▶ Supplied material:
* * * *

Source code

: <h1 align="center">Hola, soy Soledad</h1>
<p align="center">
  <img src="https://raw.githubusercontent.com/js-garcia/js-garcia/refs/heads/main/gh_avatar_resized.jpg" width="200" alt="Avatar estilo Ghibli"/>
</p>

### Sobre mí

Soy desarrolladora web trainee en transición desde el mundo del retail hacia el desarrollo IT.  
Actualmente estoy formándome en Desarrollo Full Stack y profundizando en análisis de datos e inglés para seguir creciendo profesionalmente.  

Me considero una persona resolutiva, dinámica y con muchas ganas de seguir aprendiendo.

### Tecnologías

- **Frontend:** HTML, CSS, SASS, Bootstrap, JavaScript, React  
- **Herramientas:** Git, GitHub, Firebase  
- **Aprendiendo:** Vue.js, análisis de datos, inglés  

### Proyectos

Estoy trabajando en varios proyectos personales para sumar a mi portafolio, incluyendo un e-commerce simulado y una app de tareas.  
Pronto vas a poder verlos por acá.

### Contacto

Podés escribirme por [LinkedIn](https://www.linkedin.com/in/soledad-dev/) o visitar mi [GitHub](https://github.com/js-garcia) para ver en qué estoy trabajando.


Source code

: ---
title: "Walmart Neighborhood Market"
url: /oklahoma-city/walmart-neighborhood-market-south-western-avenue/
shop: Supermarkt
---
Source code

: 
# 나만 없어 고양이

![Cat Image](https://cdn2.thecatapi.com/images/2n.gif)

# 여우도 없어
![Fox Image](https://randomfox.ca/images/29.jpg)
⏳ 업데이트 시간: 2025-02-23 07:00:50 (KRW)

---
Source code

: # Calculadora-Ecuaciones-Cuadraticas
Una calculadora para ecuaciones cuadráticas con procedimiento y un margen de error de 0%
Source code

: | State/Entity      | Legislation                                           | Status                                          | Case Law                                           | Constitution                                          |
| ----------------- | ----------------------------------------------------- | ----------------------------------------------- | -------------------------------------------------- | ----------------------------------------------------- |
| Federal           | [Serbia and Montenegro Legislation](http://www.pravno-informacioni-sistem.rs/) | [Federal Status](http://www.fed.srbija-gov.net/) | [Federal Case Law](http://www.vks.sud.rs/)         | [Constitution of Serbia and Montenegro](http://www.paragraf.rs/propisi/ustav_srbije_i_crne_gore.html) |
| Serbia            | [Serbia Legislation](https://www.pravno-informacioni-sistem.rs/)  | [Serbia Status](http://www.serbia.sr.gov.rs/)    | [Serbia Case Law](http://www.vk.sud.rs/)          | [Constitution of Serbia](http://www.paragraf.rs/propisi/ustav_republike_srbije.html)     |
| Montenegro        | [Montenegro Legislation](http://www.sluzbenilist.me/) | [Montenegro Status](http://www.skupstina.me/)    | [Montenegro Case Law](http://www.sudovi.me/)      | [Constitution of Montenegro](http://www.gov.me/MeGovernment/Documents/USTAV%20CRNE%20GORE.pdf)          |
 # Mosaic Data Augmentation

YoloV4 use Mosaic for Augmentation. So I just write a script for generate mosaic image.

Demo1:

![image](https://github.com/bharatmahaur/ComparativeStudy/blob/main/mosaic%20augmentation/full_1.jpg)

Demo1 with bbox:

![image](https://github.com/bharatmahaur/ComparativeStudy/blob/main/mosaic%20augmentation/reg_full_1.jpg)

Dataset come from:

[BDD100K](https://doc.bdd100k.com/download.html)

* * * *

▶ Problem statement:
Please report how many lines of the entries above include "garcia". Only the number is wanted.

▶ Task output:
2